Talk Less, Call Right: Enhancing Role-Play LLM Agents with Automatic Prompt Optimization and Role Prompting
Problem Statement
Tool-augmented LLM dialogue agents in persona-grounded settings suffer from two key failure modes: over-speaking (excessively long in-character responses) and under-acting (poor tool use, including hallucinated or unnecessary function calls). Existing prompting strategies lack the structured behavioral constraints needed to reliably align agent output with both persona requirements and tool-use protocols.
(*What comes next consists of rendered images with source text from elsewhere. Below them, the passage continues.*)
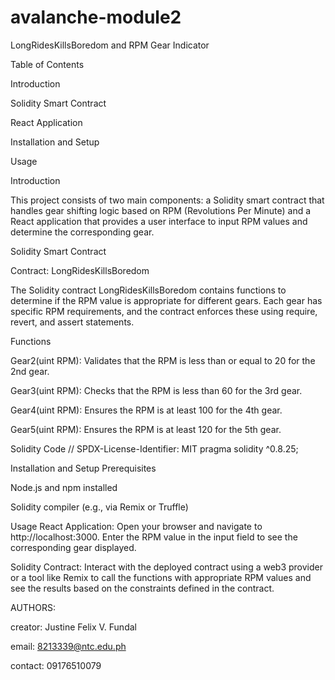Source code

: # avalanche-module2

LongRidesKillsBoredom and RPM Gear Indicator


Table of Contents

Introduction

Solidity Smart Contract

React Application

Installation and Setup

Usage

Introduction

This project consists of two main components: a Solidity smart contract that handles gear shifting logic based on RPM (Revolutions Per Minute) and a React application that provides a user interface to input RPM values and determine the corresponding gear.

Solidity Smart Contract

Contract: LongRidesKillsBoredom

The Solidity contract LongRidesKillsBoredom contains functions to determine if the RPM value is appropriate for different gears. Each gear has specific RPM requirements, and the contract enforces these using require, revert, and assert statements.

Functions

Gear2(uint RPM): Validates that the RPM is less than or equal to 20 for the 2nd gear.

Gear3(uint RPM): Checks that the RPM is less than 60 for the 3rd gear.

Gear4(uint RPM): Ensures the RPM is at least 100 for the 4th gear.

Gear5(uint RPM): Ensures the RPM is at least 120 for the 5th gear.

Solidity Code
// SPDX-License-Identifier: MIT
pragma solidity ^0.8.25;



Installation and Setup
Prerequisites

Node.js and npm installed

Solidity compiler (e.g., via Remix or Truffle)


Usage
React Application: Open your browser and navigate to http://localhost:3000. Enter the RPM value in the input field to see the corresponding gear displayed.

Solidity Contract: Interact with the deployed contract using a web3 provider or a tool like Remix to call the functions with appropriate RPM values and see the results based on the constraints defined in the contract.


AUTHORS:

creator: Justine Felix V. Fundal

email: 8213339@ntc.edu.ph

contact: 09176510079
This work addresses the gap between elaborate automated optimization methods and the practical need for reliable, interpretable prompting solutions in competitive dialogue system settings.
Key Novelty
- Character-card/scene-contract design: a structured prompt format that explicitly defines persona attributes and behavioral rules as a 'contract' the agent must follow during dialogue
- Strict function-calling enforcement: explicit prompt-level rules that constrain when and how tools may be invoked, reducing hallucinated and unnecessary API calls
- Open-sourced APO tool and best-performing prompts for the CPDC 2025 API track, enabling reproducibility and community reuse
Evaluation Highlights
- Rule-based role prompting (RRP) achieved an overall score of 0.571 on the CPDC 2025 API track, compared to a zero-shot baseline of 0.519 (+0.052 absolute improvement)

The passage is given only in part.